Ultime ore di febbrili negoziati tra i produttori cinematografici e il Wga, il sindacato degli sceneggiatori, mentre le unions già preparano i cartelli dei picchetti che dalla mezzanotte di stasera paralizzeranno gli studi cinematografici e televisivi di Hollywood e del resto d’America se non verrà prima firmato un nuovo contratto al posto di quello che scade oggi. Non sarebbe la prima volta: nel 2008 lo sciopero, che finì per coinvolgere tutti i settori dell’industria cinematografica, bloccò le produzioni per 14 settimane mentre nel 1988 si arrivò addirittura a un stop di 153 giorni.

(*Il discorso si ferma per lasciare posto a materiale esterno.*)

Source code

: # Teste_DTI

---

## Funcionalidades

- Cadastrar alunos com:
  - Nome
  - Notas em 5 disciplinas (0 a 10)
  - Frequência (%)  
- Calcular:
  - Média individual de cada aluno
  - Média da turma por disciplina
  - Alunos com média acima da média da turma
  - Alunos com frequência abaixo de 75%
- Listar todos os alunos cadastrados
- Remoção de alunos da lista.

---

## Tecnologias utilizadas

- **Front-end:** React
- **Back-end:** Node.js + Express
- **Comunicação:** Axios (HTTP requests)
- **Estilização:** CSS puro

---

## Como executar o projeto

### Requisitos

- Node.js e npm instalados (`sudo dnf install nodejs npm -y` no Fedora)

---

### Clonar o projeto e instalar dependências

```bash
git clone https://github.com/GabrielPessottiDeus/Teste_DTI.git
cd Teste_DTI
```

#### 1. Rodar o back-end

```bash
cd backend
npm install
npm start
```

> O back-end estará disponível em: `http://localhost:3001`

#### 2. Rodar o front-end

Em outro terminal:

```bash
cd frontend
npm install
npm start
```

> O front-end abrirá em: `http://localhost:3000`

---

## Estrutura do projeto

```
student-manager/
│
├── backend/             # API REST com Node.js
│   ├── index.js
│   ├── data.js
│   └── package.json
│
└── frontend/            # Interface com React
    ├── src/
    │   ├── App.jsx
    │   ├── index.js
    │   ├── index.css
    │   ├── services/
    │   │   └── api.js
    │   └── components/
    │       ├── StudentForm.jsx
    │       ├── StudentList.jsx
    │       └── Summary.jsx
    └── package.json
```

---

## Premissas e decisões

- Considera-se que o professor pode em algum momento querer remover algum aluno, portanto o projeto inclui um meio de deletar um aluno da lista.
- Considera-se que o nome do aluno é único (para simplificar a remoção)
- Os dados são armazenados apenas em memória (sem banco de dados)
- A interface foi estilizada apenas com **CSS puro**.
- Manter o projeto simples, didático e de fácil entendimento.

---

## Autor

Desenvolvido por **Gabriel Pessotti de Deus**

Stavolta, oltre alle questioni retributive e al malessere per la diffusione delle serie distribuite in streaming, molto redditizie per giganti come Amazon e Netflix mentre il ruolo (e il compenso) degli autori è assai ridotto, sul negoziato pesa l’uso crescente dell’intelligenza artificiale in ogni fase di produzione. Registi come Steven Spielberg, pur favorevole a un uso anche ampio della tecnologia nel cinema, purché sempre controllata dall’uomo, mette in guardia da sistemi nei quali l’intelligenza artificiale (AI) procede in modo autonomo: «Il cinema è emozione, non puoi far replicare l’esperienza umana dalle macchine».
Tra gli attori, frenano anche George Clooney (teme che un uso diffuso dell’AI aumenti diseguaglianze e discriminazioni, con algoritmi che perpetuano pregiudizi e riproducono stereotipi) e Tom Hanks che giudica insostituibile la magia di un gruppo di creativi riuniti per costruire una storia fantastica, anche se poi lui stesso, sullo schermo, verrà ringiovanito dall’intelligenza artificiale di Metaphysic Live in Here : il prossimo film di Robert Zemeckis nel quale l’attore comparirà in età diverse della sua vita.
Per il sindacato degli sceneggiatori (e per quelli degli attori e dei registi che hanno il contratto in scadenza a fine giugno) i timori sono soprattutto quelli relativi alle conseguenze sul lavoro: il Wga sostiene che non vuole divieti ma regole. Non è contrario all’uso dell’intelligenza artificiale ma chiede che sia integrata nel lavoro degli sceneggiatori, non deve poter essere usata in modo autonomo dai produttori: lo spettro degli autori è quello di ritrovarsi davanti a una società che accetta una sceneggiatura ma, non convinta da alcune scene, le sostituisce con altre costruire da ChatGPT o da altri algoritmi specializzati di AI.
La verità è che nessuno sa se e quando le nuove tecnologie saranno in grado di sostituire totalmente il lavoro dell’uomo: si cercano, così, salvaguardie contro un nemico in parte invisibile: che emerge all’improvviso quando, ad esempio, vengono presentati documentari con la voce degli scomparsi Anthony Bourdain e Andy Warhol ricostruita artificialmente. O quando l’attore James Earl Jones autorizza l’uso di vecchie registrazioni di Darth Vader per replicare la sua voce in prossimi film usando un processo di AI.
La gente dello spettacolo vuole almeno che il suo lavoro sia ben distinto da quello delle macchine. Il problema è che queste ultime, nel processo di machine learning , imparano dai professionisti, riproducono anche gli stili degli autori più ammirati. E alla fine, teme il sindacato, li sostituiranno.
Accade già per gli audiobook: da qualche mese la Apple offre un servizio che consente agli editori di libri di creare le loro versioni audio con voci di narratori dal timbro perfettamente umano ma, in realtà, prodotte da un’intelligenza artificiale: potenzialmente la fine del lavoro per i tanti attori che danno voce ai libri.
Davanti a contratti come quelli di Netflix che prevedono «il libero uso della simulazione della voce di un attore con tutte le tecnologie e i processi conosciuti oggi e con quelli che verranno sviluppati in futuro» i sindacati, scrive il New York Times, cercano di puntare i piedi (Netflix minimizza sostenendo che si tratta di clausole usate da anni per risolvere problemi tecnici).
Hollywood è da oltre un secolo una delle poche aree fortemente sindacalizzate d’America: e il mondo cinematografico, un tempo onnipotente, è impegnato da decenni in una disputa con i giganti della Silicon Valley che l’hanno progressivamente messo con le spalle al muro. Questa potrebbe essere un’ultima grande battaglia.